I won’t argue that breaking into someone’s e-mail isn’t wrong. I do think that anyone who saw War Games in the theater is a hypocrite if they don’t cut the teen who (allegedly) did this some slack. Matthew Broderick’s character was cool and every kid with a computer wanted to see if they could do any of the things that they saw in that movie. At the end of the movie, he didn’t get arrested. He was a hero. Hackers may have been conceded that computer hacks aren’t all harmless, but it still made it look like fun to try. The teens in hackers got arrested and I’m sure they were in trouble even after they saved the oceans. They just weren’t Mathew Broderick.
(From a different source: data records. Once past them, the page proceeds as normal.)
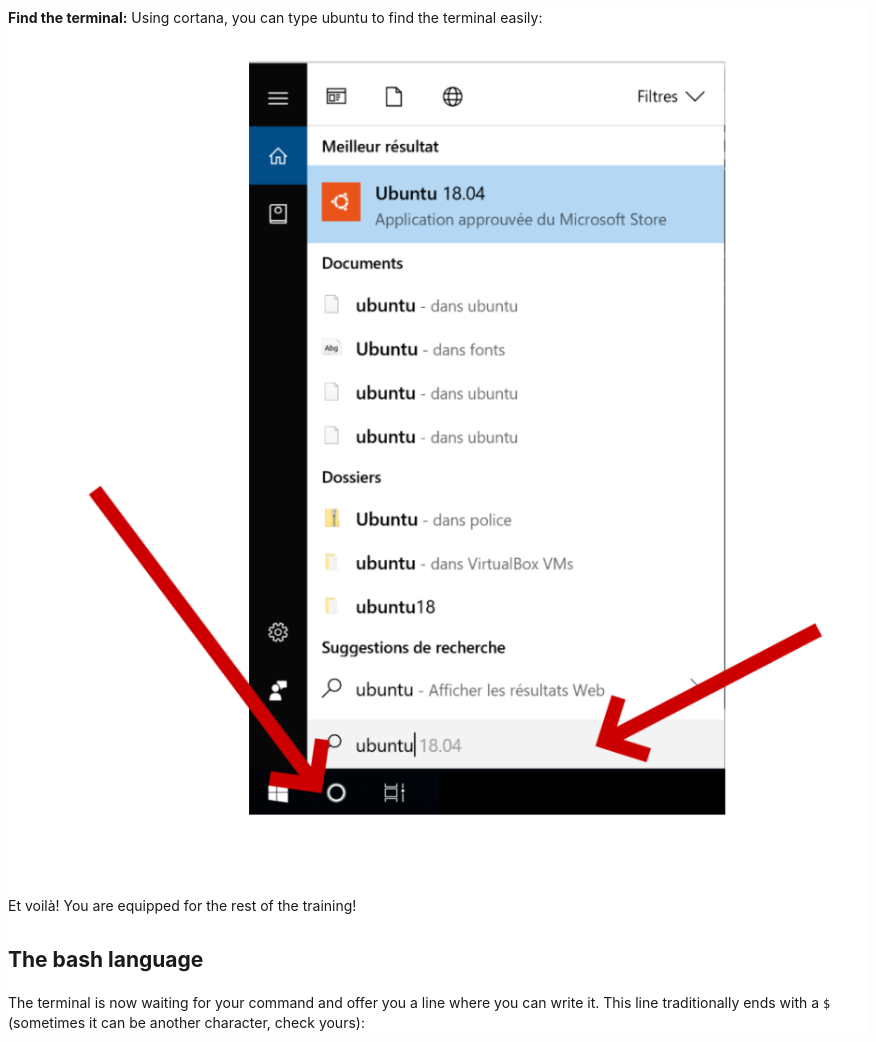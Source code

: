 **Find the terminal:** Using cortana, you can type ubuntu to find the terminal easily:

![](.gitbook/assets/image%20%28109%29.png)

Et voilà! You are equipped for the rest of the training!

## The bash language

The terminal is now waiting for your command and offer you a line where you can write it. This line traditionally ends with a `$` \(sometimes it can be another character, check yours\):
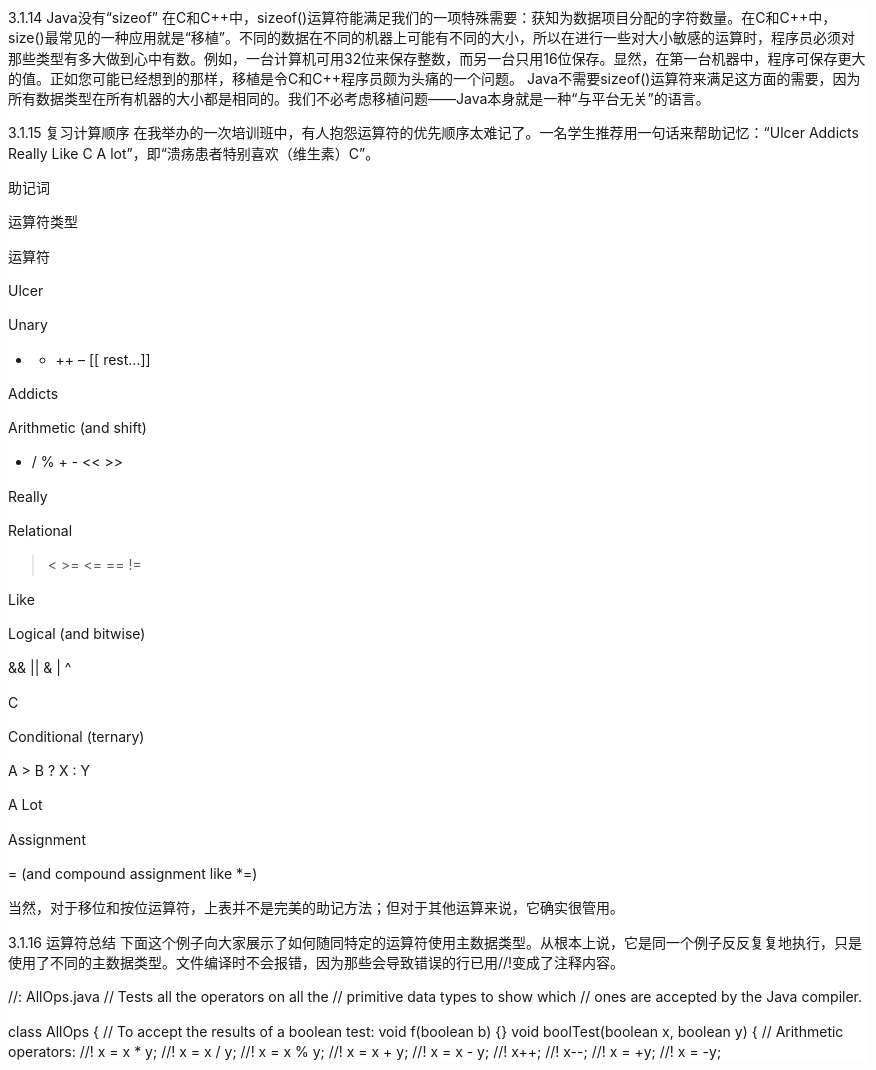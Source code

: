 3.1.14 Java没有“sizeof”
在C和C++中，sizeof()运算符能满足我们的一项特殊需要：获知为数据项目分配的字符数量。在C和C++中，size()最常见的一种应用就是“移植”。不同的数据在不同的机器上可能有不同的大小，所以在进行一些对大小敏感的运算时，程序员必须对那些类型有多大做到心中有数。例如，一台计算机可用32位来保存整数，而另一台只用16位保存。显然，在第一台机器中，程序可保存更大的值。正如您可能已经想到的那样，移植是令C和C++程序员颇为头痛的一个问题。
Java不需要sizeof()运算符来满足这方面的需要，因为所有数据类型在所有机器的大小都是相同的。我们不必考虑移植问题——Java本身就是一种“与平台无关”的语言。

3.1.15 复习计算顺序
在我举办的一次培训班中，有人抱怨运算符的优先顺序太难记了。一名学生推荐用一句话来帮助记忆：“Ulcer Addicts Really Like C A lot”，即“溃疡患者特别喜欢（维生素）C”。

助记词 

运算符类型 

运算符

Ulcer

Unary

+ - ++ – [[ rest...]]

Addicts

Arithmetic (and shift)

* / % + - << >>

Really

Relational

> < >= <= == !=

Like

Logical (and bitwise)

&& || & | ^ 

C

Conditional (ternary)

A > B ? X : Y

A Lot

Assignment

= (and compound assignment like *=)


当然，对于移位和按位运算符，上表并不是完美的助记方法；但对于其他运算来说，它确实很管用。

3.1.16 运算符总结
下面这个例子向大家展示了如何随同特定的运算符使用主数据类型。从根本上说，它是同一个例子反反复复地执行，只是使用了不同的主数据类型。文件编译时不会报错，因为那些会导致错误的行已用//!变成了注释内容。

//: AllOps.java
// Tests all the operators on all the
// primitive data types to show which
// ones are accepted by the Java compiler.

class AllOps {
  // To accept the results of a boolean test:
  void f(boolean b) {}
  void boolTest(boolean x, boolean y) {
    // Arithmetic operators:
    //! x = x * y;
    //! x = x / y;
    //! x = x % y;
    //! x = x + y;
    //! x = x - y;
    //! x++;
    //! x--;
    //! x = +y;
    //! x = -y;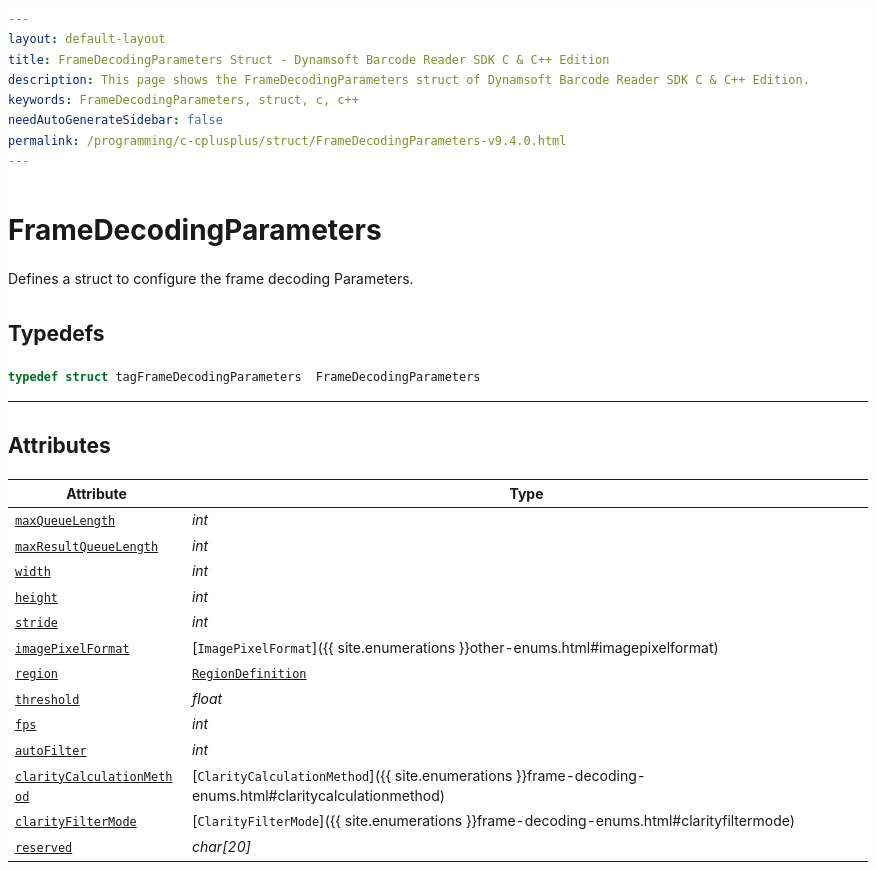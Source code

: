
 ```yaml
---
layout: default-layout
title: FrameDecodingParameters Struct - Dynamsoft Barcode Reader SDK C & C++ Edition
description: This page shows the FrameDecodingParameters struct of Dynamsoft Barcode Reader SDK C & C++ Edition.
keywords: FrameDecodingParameters, struct, c, c++
needAutoGenerateSidebar: false
permalink: /programming/c-cplusplus/struct/FrameDecodingParameters-v9.4.0.html
---
```



# FrameDecodingParameters
Defines a struct to configure the frame decoding Parameters.  

## Typedefs

```cpp
typedef struct tagFrameDecodingParameters  FrameDecodingParameters
```

---

## Attributes
    
| Attribute | Type |
|---------- | ---- |
| [`maxQueueLength`](#maxqueuelength) | *int* |
| [`maxResultQueueLength`](#maxresultqueuelength) | *int* |
| [`width`](#width) | *int* |
| [`height`](#height) | *int* |
| [`stride`](#stride) | *int* |
| [`imagePixelFormat`](#imagepixelformat) | [`ImagePixelFormat`]({{ site.enumerations }}other-enums.html#imagepixelformat) |
| [`region`](#region) | [`RegionDefinition`](RegionDefinition.md) |
| [`threshold`](#threshold) | *float* |
| [`fps`](#fps) | *int* |
| [`autoFilter`](#autofilter) | *int* |
| [`clarityCalculationMethod`](#claritycalculationmethod) | [`ClarityCalculationMethod`]({{ site.enumerations }}frame-decoding-enums.html#claritycalculationmethod) |
| [`clarityFilterMode`](#clarityfiltermode) | [`ClarityFilterMode`]({{ site.enumerations }}frame-decoding-enums.html#clarityfiltermode) |
| [`reserved`](#reserved) | *char\[20\]* |
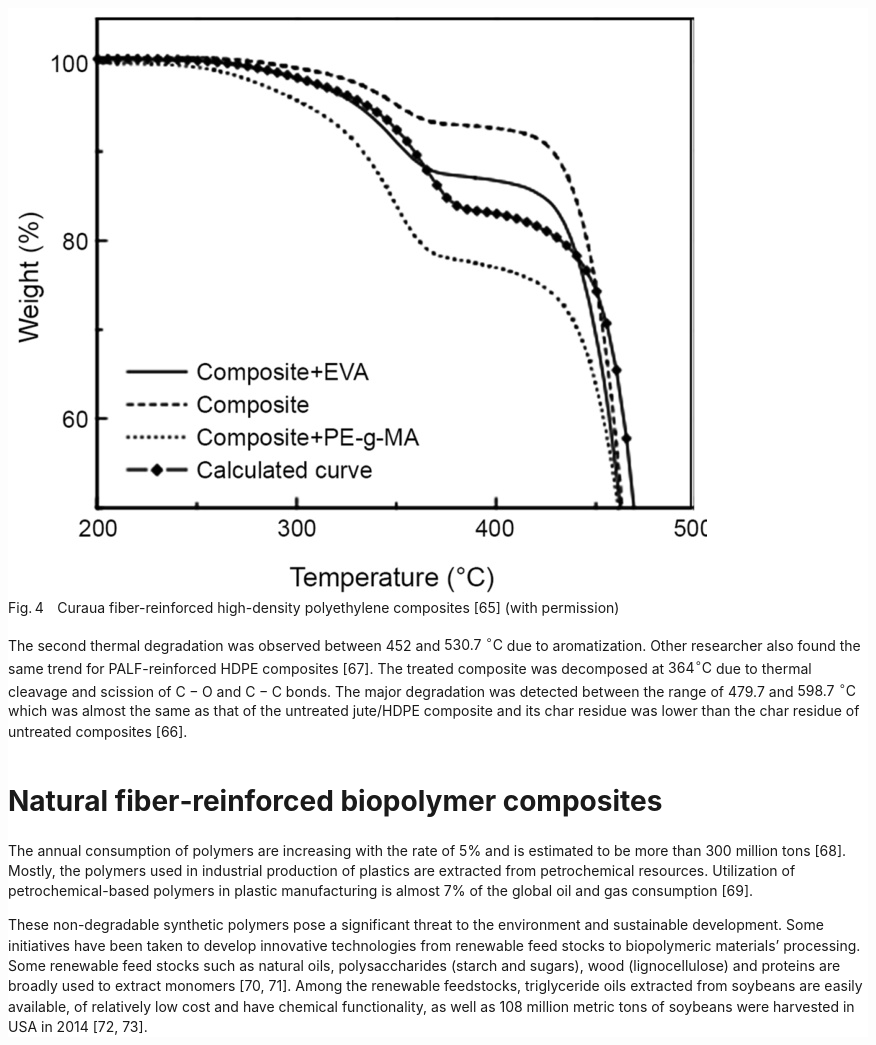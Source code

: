 ![](images/7064420b1138dc435891d57d3d3153b92d102165513f932f9772303b5308e473.jpg)  
Fig. 4   Curaua fiber-reinforced high-density polyethylene composites [65] (with permission)  

The second thermal degradation was observed between 452 and $530.7~^{\circ}\mathrm{C}$ due to aromatization. Other researcher also found the same trend for PALF-reinforced HDPE composites [67]. The treated composite was decomposed at $364^{\circ}\mathrm{C}$ due to thermal cleavage and scission of ${\mathrm{C}}{-}\mathrm{O}$ and $\mathrm{C}{-}\mathrm{C}$ bonds. The major degradation was detected between the range of 479.7 and $598.7~^{\circ}\mathrm{C}$ which was almost the same as that of the untreated jute/HDPE composite and its char residue was lower than the char residue of untreated composites [66].  

# Natural fiber‑reinforced biopolymer composites  

The annual consumption of polymers are increasing with the rate of $5\%$ and is estimated to be more than 300 million tons [68]. Mostly, the polymers used in industrial production of plastics are extracted from petrochemical resources. Utilization of petrochemical-based polymers in plastic manufacturing is almost $7\%$ of the global oil and gas consumption [69].  

These non-degradable synthetic polymers pose a significant threat to the environment and sustainable development. Some initiatives have been taken to develop innovative technologies from renewable feed stocks to biopolymeric materials’ processing. Some renewable feed stocks such as natural oils, polysaccharides (starch and sugars), wood (lignocellulose) and proteins are broadly used to extract monomers [70, 71]. Among the renewable feedstocks, triglyceride oils extracted from soybeans are easily available, of relatively low cost and have chemical functionality, as well as 108 million metric tons of soybeans were harvested in USA in 2014 [72, 73].  
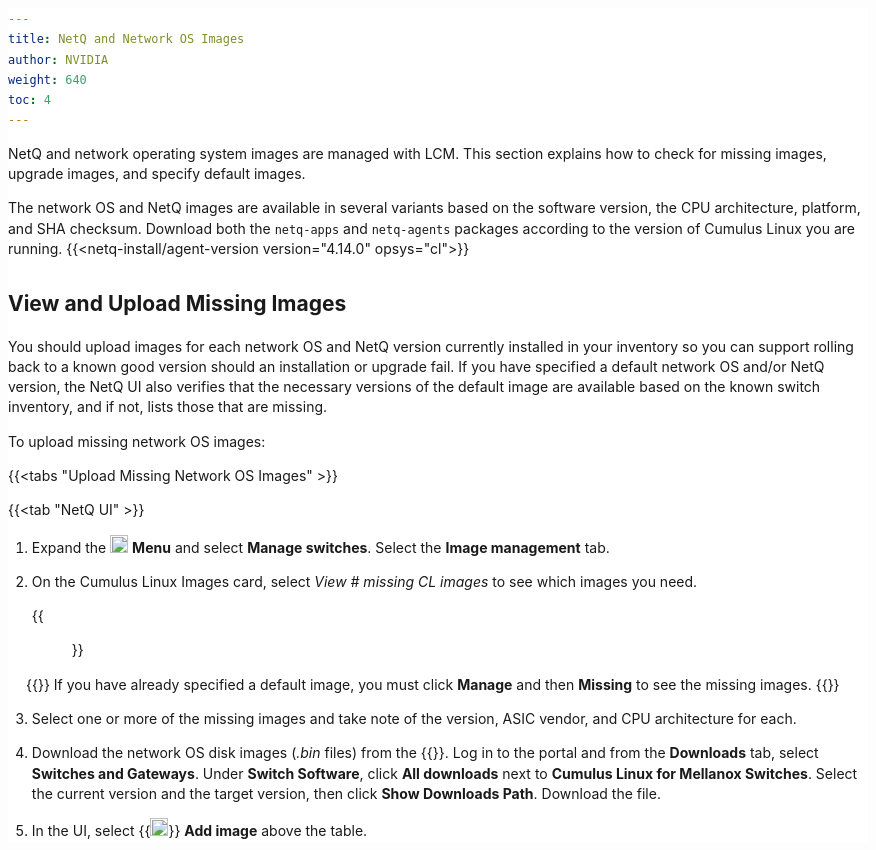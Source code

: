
 ```yaml
---
title: NetQ and Network OS Images
author: NVIDIA
weight: 640
toc: 4
---
```


NetQ and network operating system images are managed with LCM. This section explains how to check for missing images, upgrade images, and specify default images.

The network OS and NetQ images are available in several variants based on the software version, the CPU architecture, platform, and SHA checksum. Download both the `netq-apps` and `netq-agents` packages according to the version of Cumulus Linux you are running. {{<netq-install/agent-version version="4.14.0" opsys="cl">}}

## View and Upload Missing Images

You should upload images for each network OS and NetQ version currently installed in your inventory so you can support rolling back to a known good version should an installation or upgrade fail. If you have specified a default network OS and/or NetQ version, the NetQ UI also verifies that the necessary versions of the default image are available based on the known switch inventory, and if not, lists those that are missing.

To upload missing network OS images:

{{<tabs "Upload Missing Network OS Images" >}}

{{<tab "NetQ UI" >}}

1. Expand the <img src="https://icons.cumulusnetworks.com/01-Interface-Essential/03-Menu/navigation-menu.svg" alt="" height="18" width="18"/> **Menu** and select **Manage switches**. Select the **Image management** tab.

2. On the Cumulus Linux Images card, select *View # missing CL images* to see which images you need.

    {{<figure src="/images/netq/view-missing-cl-image.png" alt="cumulus linux images card with link to view missing images" width="200">}}

<div style="padding-left: 18px;">{{<notice tip>}}
If you have already specified a default image, you must click <strong>Manage</strong> and then <strong>Missing</strong> to see the missing images.
    {{</notice>}}</div>

3. Select one or more of the missing images and take note of the version, ASIC vendor, and CPU architecture for each.

4. Download the network OS disk images (*.bin* files) from the {{<exlink url="https://enterprise-support.nvidia.com/s/" text="NVIDIA Enterprise Support Portal">}}. Log in to the portal and from the **Downloads** tab, select **Switches and Gateways**. Under **Switch Software**, click **All downloads** next to **Cumulus Linux for Mellanox Switches**. Select the current version and the target version, then click **Show Downloads Path**. Download the file.

5. In the UI, select {{<img src="https://icons.cumulusnetworks.com/01-Interface-Essential/43-Remove-Add/add-circle.svg" height="18" width="18">}} **Add image** above the table.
Ferris Bueller was a timeless hero. “The sportos, the motorheads, geeks, sluts, bloods, waistoids, dweebies, dickheads – they all adore him. They think he’s a righteous dude.” Ferris didn’t just hack the school computers. He broke laws all over the city of Chicago. If anyone else did the things that Ferris did, they AND their parents would be arrested and the blogosphere (yes, I used that word) would crucify them. Matthew Broderick gets away with it. The Matthew Broderick defense should be in legal books as a viable defense for teenage foolishness.
Would it also extend to adult foolishness by way of the movie Election?
Try as I might, I cannot find a gap in your logic. It’s simply an airtight argument!
I wonder if I can use that AND my twinkie defense!